This is where I gave up a few months ago on my first try. I was too sad to go on.

Meme that says "my disappointment is immeasurable and my day is ruined"

The Project: Rebirth

Fast forward two months. I saw an ad for a contest. The competition was looking for something that could be described as “overengineered DiWhy” projects, but maybe in a bit more positive sense. After seeing the ad, and realizing the fact that a 3D printer was available as a reward, I knew what I had to do: finish the digital camera.

So I dug up the abandoned project and soldered D+ to D- and D- to D+, plugged the thing in, and was pleasantly surprised that it actually now worked and I hadn’t caused a heat death of the device with careless soldering. The final schematic ended up looking like this:

Schematic of the webcam module connected to a USB port
Note that D+ and D- are subjective truth in this reality. Mixing them up shouldn’t break the device but it won’t work either.

Two 1N4001 diodes are used to drop the voltage from the USB’s 5V closer to the 3.3V expected by the camera module. After reading some blog posts about similar projects it seemed like some other people had had the same problem with D+ and D-, so it may be a common point of confusion.

Picture of a webcam soldered to a USB cable
The quality of the connections has nothing to do with the possible communication issues.

The next step was coming up with a plan for what to actually do with this thing.
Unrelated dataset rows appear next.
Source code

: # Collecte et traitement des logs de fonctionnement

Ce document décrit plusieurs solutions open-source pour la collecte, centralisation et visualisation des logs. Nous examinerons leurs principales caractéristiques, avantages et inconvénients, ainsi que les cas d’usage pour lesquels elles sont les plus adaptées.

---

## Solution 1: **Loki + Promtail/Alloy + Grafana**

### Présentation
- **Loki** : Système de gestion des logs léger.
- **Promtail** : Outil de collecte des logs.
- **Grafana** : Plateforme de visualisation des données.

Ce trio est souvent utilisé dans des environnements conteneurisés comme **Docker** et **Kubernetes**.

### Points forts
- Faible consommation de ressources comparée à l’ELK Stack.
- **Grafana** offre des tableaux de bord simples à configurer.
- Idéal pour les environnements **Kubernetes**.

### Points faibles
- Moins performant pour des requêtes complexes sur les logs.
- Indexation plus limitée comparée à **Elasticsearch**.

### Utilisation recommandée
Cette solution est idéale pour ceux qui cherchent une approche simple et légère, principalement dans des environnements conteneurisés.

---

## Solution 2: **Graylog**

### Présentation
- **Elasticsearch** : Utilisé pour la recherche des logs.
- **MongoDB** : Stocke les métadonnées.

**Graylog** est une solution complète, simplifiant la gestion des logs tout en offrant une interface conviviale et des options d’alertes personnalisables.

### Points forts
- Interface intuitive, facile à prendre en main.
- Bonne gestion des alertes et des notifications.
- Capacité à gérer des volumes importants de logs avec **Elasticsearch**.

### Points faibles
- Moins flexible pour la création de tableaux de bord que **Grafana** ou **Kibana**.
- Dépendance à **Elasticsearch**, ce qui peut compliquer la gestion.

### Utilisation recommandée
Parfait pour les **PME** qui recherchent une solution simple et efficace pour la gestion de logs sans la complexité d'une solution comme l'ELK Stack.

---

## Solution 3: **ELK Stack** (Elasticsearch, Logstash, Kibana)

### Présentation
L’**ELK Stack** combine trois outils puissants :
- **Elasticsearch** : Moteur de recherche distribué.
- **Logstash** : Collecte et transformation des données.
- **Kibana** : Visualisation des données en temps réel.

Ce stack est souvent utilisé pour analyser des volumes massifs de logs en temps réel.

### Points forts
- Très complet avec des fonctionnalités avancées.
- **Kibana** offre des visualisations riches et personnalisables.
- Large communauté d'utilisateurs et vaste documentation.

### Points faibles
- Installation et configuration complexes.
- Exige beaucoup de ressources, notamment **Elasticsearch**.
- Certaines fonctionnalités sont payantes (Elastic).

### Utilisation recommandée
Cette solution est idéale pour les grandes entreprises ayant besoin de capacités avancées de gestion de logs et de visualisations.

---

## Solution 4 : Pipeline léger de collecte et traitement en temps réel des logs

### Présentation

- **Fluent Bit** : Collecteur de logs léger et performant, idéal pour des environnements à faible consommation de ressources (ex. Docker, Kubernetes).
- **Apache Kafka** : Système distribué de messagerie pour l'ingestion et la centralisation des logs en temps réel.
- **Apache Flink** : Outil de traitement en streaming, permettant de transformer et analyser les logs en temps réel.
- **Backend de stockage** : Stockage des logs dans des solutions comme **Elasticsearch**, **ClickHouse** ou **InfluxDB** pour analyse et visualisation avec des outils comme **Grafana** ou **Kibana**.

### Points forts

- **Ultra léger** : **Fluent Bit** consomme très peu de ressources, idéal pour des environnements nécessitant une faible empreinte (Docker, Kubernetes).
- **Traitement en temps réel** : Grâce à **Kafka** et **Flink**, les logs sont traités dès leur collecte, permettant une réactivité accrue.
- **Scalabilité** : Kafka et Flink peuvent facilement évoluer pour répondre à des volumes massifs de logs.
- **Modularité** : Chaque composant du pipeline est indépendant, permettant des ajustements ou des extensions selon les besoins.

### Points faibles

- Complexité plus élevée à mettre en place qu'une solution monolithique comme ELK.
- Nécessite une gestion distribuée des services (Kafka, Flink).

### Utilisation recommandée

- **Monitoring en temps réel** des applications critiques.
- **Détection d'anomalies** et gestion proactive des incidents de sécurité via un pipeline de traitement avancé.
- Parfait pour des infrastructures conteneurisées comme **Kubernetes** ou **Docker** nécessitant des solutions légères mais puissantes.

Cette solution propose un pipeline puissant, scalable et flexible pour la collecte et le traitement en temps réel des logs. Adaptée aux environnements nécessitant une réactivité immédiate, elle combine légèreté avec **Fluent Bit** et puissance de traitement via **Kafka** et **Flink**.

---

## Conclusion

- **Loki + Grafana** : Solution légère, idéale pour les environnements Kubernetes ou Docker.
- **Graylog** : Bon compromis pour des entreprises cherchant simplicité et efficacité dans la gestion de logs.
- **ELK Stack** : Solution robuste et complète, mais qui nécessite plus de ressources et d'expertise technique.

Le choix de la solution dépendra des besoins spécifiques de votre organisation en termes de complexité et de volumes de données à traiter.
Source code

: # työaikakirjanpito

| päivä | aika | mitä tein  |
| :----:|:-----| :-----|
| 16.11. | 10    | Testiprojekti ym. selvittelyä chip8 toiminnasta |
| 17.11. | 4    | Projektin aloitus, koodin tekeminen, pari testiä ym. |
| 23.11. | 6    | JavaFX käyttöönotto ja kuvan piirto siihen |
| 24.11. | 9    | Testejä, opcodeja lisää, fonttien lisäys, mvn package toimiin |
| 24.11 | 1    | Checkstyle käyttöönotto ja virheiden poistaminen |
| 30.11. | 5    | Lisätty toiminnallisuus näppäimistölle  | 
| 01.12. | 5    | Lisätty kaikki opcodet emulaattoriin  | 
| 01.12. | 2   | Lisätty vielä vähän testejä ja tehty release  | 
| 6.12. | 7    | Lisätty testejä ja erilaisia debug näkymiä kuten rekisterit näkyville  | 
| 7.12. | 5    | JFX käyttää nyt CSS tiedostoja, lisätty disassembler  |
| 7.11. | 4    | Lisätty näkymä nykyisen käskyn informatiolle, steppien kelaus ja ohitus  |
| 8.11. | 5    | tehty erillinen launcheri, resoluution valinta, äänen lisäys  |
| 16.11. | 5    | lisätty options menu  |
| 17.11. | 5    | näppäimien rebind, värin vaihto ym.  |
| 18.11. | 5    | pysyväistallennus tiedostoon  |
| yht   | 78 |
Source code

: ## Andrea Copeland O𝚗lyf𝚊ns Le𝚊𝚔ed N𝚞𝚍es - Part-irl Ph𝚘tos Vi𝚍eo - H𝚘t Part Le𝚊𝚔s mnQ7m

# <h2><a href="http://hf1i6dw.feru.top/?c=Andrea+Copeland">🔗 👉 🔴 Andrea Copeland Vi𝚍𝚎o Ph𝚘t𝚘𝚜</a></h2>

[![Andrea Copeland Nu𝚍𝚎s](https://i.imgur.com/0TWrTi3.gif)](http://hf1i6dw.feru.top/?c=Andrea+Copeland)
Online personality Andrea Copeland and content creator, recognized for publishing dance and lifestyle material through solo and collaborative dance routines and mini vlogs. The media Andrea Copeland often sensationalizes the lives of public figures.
I ended up using a Raspberry Pi powered by a power bank and creating a small control/status board using GPIO pins of Raspberry Pi.

Control/Status Board

I put together all my entry-level electronics knowledge and tried to remember which way the LED should be connected. I failed. After googling some basic Arduino tutorials for children, I came up with this kind of schematic.

Schematic of a breadboard containing a button and two LEDs connected to a Raspberry Pi
LEDs are connected to GPIO pins 23 and 24, button is connected to 22.

To be honest, I don’t quite understand electronics as well as I would want to, and I’m not 100% sure if the resistors are the correct size. At least the board works and doesn’t produce audio-visual bang-smoke output, so I guess it’s good? Or maybe I’m slowly but steadily causing some irreparable damage that will manifest itself in surprising and slightly disappointing ways? Only time will tell.

Image of a breadboard with a button and two LEDs
Can a button be anything besides big and red? I think not.

The purpose of the button is quite obvious: press it to take a picture. The LEDs give an indication of the system’s status. One LED turns on when the device is listening to button presses and ready to take pictures. The second one turns on when a picture is being taken (it’s a surprisingly long process).

I’ve Got the Power

To power up the Raspberry Pi I used a power bank that has enough juice to power up the device. It’s Anker Powercore II 10000 that outputs 5V and 3A, which is within the recommended limits. In addition, I “soldered” a switch to the power wire of the USB cable to have a rudimentary power button. “Soldered” is in quotes, because I tried new lead-free solder for the first time, and nothing really stuck on anything despite the maximum heat and effort, so it was closer to suffering than soldering.

Image of a USB cable with a power switch
I haven’t tried if the data lines work, but if I had to guess, I’d say no. I’m surprised that even the power line works.

Software

This type of device could use two software components:

  1. A program that handles GPIO input and output
  2. A program that captures the camera frame and outputs the image

I wanted to write a program that would actually communicate with the camera module, but because I had to finish the camera in time for the contest, I opted for an existing solution. fswebcam is a command line software that can be used to capture frames from a webcam, which is exactly what we’re going to do.

The first piece of code I wrote is camera-gpio. It turns on the standby LED, polls the button state, and turns on another LED if an image is being taken. If the button is pressed camera-gpio launches the second program that actually takes the picture. Quite self-explanatory. It’s a C program that’s built with CMake, because I wanted to refresh my memory on how those work.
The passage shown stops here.